§ **What is needed**
In the records below, find each line that holds "frametitle" and return it.

===== Records for the task

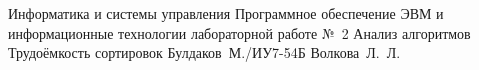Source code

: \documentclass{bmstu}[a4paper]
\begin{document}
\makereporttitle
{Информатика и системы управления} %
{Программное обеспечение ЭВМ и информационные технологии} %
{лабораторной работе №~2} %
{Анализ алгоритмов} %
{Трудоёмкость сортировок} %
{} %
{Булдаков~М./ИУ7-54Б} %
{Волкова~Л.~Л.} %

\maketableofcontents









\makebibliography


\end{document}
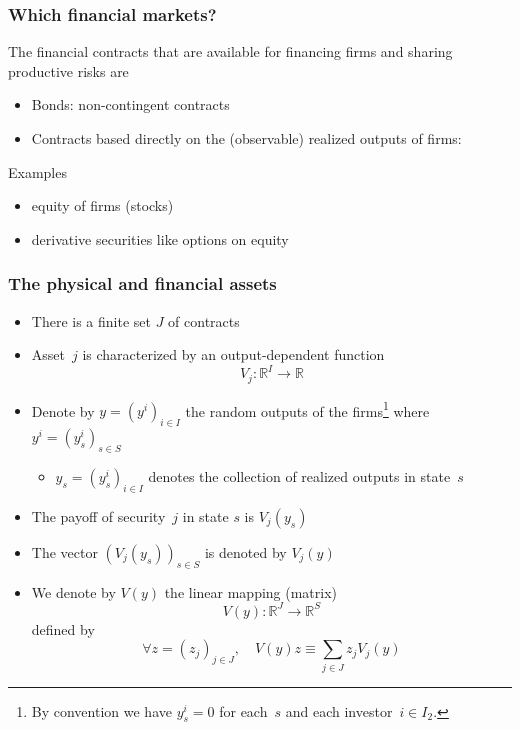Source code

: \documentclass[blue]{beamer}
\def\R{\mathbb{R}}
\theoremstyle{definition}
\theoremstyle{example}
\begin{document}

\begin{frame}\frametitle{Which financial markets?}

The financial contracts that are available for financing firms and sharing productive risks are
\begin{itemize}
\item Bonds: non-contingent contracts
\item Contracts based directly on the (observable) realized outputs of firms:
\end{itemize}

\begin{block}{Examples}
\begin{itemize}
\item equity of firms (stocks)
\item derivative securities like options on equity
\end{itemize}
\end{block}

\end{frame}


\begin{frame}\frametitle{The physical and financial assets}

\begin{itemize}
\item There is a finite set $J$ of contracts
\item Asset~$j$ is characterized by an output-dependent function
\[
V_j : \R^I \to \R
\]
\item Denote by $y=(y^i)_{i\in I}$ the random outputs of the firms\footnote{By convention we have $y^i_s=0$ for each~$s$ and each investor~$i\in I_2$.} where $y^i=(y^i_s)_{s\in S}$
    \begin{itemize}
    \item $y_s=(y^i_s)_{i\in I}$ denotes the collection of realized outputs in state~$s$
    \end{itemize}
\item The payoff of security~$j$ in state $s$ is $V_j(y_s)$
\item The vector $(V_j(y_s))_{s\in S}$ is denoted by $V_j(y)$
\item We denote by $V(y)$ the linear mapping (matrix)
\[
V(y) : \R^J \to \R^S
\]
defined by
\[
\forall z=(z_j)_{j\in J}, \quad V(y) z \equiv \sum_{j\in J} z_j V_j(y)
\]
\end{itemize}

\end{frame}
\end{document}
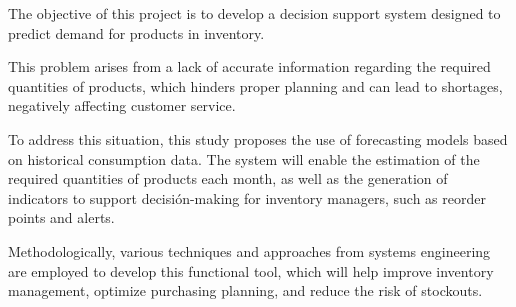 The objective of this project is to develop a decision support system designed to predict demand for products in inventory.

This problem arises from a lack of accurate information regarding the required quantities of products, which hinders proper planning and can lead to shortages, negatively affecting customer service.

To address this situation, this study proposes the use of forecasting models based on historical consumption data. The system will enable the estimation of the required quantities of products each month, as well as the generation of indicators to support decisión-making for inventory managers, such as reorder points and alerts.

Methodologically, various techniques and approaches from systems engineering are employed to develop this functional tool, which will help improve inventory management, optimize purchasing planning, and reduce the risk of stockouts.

==========
===== Records for the task

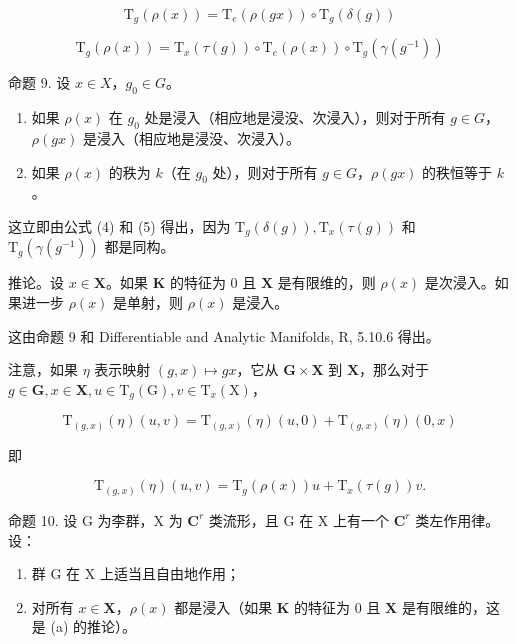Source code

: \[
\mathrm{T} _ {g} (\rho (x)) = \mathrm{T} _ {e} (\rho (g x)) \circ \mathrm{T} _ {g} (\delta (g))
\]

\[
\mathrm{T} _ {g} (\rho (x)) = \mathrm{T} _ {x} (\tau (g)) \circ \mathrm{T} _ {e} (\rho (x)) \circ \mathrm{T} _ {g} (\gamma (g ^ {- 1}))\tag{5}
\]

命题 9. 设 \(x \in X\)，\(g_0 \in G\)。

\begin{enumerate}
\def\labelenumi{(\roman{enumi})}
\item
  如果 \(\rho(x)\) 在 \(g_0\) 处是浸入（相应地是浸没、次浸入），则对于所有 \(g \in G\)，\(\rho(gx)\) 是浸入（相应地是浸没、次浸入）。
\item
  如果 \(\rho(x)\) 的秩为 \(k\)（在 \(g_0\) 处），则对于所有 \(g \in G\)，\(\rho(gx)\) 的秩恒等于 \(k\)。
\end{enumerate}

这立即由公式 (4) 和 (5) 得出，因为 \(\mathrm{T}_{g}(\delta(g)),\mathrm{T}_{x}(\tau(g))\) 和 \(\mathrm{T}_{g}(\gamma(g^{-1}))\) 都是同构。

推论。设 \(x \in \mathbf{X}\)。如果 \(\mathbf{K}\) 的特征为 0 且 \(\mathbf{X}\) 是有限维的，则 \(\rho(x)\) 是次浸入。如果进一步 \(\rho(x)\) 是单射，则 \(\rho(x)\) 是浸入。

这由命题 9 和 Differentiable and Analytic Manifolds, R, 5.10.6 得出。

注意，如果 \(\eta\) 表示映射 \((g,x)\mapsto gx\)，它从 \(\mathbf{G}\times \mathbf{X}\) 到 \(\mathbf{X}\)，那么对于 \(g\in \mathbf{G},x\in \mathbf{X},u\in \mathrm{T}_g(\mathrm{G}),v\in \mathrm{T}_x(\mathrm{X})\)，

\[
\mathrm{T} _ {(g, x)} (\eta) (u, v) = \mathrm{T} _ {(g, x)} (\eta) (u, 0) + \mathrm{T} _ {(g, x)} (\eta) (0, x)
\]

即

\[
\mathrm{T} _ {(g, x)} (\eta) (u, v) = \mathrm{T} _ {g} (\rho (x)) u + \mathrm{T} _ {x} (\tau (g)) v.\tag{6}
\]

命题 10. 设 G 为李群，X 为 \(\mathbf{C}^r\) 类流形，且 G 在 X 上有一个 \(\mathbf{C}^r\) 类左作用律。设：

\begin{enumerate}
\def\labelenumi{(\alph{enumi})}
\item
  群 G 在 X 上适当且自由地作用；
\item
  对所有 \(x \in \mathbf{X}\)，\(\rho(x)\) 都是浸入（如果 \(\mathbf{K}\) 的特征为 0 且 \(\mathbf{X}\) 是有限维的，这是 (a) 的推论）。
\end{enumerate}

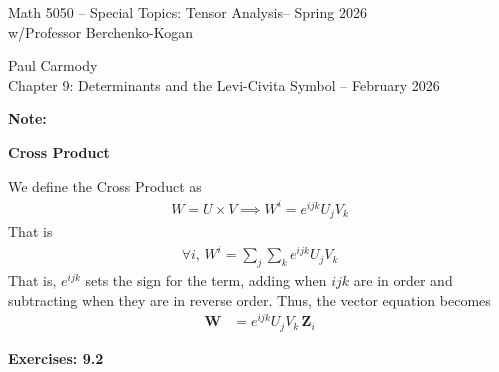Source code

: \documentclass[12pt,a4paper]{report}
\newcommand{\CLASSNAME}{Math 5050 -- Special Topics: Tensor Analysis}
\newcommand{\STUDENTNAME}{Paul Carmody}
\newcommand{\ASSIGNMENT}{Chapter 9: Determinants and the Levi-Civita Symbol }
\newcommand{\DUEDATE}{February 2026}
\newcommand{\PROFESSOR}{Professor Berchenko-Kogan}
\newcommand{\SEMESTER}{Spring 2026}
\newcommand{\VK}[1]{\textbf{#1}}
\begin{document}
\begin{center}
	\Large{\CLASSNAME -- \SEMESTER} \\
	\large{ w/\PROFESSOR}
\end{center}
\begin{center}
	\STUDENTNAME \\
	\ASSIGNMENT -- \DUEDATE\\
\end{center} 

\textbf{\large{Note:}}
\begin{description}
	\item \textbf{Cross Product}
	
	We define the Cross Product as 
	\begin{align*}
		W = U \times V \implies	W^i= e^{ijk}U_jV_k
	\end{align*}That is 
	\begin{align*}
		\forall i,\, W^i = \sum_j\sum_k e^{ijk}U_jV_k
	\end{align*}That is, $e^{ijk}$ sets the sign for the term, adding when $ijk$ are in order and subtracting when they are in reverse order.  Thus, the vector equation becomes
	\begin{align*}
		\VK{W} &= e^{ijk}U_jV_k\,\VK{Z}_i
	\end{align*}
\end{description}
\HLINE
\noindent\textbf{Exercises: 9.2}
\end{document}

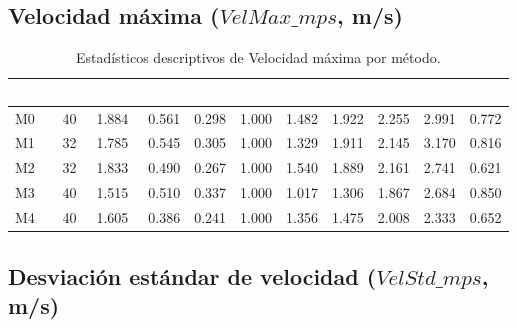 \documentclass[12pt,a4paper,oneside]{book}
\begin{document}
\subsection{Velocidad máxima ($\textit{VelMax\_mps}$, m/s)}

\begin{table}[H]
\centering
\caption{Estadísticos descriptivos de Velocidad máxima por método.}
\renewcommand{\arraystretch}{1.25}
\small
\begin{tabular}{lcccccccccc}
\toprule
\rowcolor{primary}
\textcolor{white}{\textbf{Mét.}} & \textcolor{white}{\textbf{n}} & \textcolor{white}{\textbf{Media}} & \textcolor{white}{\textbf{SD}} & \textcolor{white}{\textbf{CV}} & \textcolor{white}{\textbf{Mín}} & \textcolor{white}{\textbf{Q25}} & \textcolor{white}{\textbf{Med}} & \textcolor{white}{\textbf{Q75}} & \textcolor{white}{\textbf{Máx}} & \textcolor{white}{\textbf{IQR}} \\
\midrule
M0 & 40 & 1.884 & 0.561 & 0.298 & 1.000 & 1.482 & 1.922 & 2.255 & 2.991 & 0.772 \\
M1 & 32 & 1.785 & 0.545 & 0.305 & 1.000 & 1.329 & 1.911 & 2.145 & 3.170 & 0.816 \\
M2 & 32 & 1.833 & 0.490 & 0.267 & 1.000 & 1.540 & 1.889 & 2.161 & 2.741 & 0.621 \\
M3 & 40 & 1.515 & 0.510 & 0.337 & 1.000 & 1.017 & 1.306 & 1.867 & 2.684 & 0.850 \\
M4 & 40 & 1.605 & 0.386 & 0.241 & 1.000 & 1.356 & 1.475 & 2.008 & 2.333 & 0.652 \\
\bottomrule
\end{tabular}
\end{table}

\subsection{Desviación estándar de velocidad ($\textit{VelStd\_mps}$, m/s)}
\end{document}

==========

§ **Expected answer**
\begin{frame}\frametitle{Which financial markets?}
\begin{frame}\frametitle{The physical and financial assets}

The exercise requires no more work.